"""

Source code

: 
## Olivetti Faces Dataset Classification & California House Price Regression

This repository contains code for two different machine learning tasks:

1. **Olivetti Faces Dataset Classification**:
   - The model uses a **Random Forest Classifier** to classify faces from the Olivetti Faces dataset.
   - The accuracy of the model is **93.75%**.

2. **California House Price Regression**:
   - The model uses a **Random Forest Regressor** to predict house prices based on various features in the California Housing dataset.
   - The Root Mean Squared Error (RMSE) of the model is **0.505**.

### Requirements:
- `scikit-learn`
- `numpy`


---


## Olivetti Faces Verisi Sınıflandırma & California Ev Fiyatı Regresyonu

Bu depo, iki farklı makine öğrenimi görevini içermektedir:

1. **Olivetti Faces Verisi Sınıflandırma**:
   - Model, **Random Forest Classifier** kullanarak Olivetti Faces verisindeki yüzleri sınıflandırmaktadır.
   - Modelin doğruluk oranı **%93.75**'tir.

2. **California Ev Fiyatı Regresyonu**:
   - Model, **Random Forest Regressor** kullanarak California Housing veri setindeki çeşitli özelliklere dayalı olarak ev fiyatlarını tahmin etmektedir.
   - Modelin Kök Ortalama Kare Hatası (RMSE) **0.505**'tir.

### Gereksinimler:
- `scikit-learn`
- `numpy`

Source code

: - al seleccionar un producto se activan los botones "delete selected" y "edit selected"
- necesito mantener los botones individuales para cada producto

"""

# EXERCISE DESCRIPTION:
Your reply should be every line of the material, transcribed exactly.

# ANSWER BOX:
Source code

: 
## Olivetti Faces Dataset Classification & California House Price Regression

This repository contains code for two different machine learning tasks:

1. **Olivetti Faces Dataset Classification**:
   - The model uses a **Random Forest Classifier** to classify faces from the Olivetti Faces dataset.
   - The accuracy of the model is **93.75%**.

2. **California House Price Regression**:
   - The model uses a **Random Forest Regressor** to predict house prices based on various features in the California Housing dataset.
   - The Root Mean Squared Error (RMSE) of the model is **0.505**.

### Requirements:
- `scikit-learn`
- `numpy`


---


## Olivetti Faces Verisi Sınıflandırma & California Ev Fiyatı Regresyonu

Bu depo, iki farklı makine öğrenimi görevini içermektedir:

1. **Olivetti Faces Verisi Sınıflandırma**:
   - Model, **Random Forest Classifier** kullanarak Olivetti Faces verisindeki yüzleri sınıflandırmaktadır.
   - Modelin doğruluk oranı **%93.75**'tir.

2. **California Ev Fiyatı Regresyonu**:
   - Model, **Random Forest Regressor** kullanarak California Housing veri setindeki çeşitli özelliklere dayalı olarak ev fiyatlarını tahmin etmektedir.
   - Modelin Kök Ortalama Kare Hatası (RMSE) **0.505**'tir.

### Gereksinimler:
- `scikit-learn`
- `numpy`

Source code

: - al seleccionar un producto se activan los botones "delete selected" y "edit selected"
- necesito mantener los botones individuales para cada producto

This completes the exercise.